The answer must be every line from the entries below that includes "meeting".
====== SOURCE DATA ======
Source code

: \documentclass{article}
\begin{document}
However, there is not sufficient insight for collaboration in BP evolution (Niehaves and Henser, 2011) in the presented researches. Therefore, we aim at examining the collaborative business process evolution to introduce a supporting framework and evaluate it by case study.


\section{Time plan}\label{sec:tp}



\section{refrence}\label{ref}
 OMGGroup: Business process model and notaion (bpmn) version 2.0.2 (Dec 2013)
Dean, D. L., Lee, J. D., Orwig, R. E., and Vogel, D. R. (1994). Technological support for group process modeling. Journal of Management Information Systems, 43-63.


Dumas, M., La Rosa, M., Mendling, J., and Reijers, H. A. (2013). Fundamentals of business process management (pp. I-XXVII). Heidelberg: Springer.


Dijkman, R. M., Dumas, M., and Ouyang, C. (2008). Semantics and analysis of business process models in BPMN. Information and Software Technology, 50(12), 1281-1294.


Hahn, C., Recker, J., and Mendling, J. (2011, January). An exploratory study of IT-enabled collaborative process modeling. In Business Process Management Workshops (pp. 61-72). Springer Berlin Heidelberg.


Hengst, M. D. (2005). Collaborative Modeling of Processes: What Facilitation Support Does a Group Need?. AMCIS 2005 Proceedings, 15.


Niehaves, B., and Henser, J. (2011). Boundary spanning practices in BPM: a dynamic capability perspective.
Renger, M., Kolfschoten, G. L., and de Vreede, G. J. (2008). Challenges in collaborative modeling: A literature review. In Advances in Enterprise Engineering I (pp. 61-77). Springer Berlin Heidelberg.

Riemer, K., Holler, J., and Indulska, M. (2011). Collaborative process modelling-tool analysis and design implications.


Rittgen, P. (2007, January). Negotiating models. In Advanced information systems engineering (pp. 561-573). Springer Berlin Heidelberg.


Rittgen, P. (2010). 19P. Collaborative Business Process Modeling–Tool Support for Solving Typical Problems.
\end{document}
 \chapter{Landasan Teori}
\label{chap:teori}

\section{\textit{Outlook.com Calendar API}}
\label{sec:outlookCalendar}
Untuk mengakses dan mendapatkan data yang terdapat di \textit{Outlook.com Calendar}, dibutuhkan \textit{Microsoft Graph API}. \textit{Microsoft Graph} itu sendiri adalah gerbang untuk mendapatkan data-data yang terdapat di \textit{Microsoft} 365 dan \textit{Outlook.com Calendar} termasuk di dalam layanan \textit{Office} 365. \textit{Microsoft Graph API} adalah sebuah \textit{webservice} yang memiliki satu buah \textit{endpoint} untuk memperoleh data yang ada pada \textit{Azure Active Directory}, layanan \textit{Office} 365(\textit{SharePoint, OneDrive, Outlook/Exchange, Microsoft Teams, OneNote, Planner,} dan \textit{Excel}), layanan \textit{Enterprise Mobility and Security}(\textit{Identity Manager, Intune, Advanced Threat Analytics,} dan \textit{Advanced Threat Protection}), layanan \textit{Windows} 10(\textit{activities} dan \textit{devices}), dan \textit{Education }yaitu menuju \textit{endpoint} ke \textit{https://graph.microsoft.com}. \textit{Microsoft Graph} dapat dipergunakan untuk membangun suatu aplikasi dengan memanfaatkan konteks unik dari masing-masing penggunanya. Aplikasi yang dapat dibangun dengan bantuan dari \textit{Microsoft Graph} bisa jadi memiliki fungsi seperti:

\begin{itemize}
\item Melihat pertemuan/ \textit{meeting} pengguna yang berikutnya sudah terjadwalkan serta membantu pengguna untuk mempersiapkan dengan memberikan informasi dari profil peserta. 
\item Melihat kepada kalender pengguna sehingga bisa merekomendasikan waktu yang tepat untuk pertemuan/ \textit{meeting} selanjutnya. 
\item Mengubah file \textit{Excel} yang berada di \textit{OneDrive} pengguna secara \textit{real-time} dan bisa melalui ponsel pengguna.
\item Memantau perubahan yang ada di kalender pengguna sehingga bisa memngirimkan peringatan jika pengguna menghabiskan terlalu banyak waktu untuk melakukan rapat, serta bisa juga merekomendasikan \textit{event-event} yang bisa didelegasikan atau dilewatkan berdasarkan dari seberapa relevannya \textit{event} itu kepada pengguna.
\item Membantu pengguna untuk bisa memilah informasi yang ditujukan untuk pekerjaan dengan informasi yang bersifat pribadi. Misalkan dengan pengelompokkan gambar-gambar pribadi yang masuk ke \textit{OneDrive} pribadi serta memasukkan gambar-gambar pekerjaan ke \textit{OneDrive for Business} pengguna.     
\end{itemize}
======
= YOUR RESPONSE =
\item Melihat pertemuan/ \textit{meeting} pengguna yang berikutnya sudah terjadwalkan serta membantu pengguna untuk mempersiapkan dengan memberikan informasi dari profil peserta. 
\item Melihat kepada kalender pengguna sehingga bisa merekomendasikan waktu yang tepat untuk pertemuan/ \textit{meeting} selanjutnya. 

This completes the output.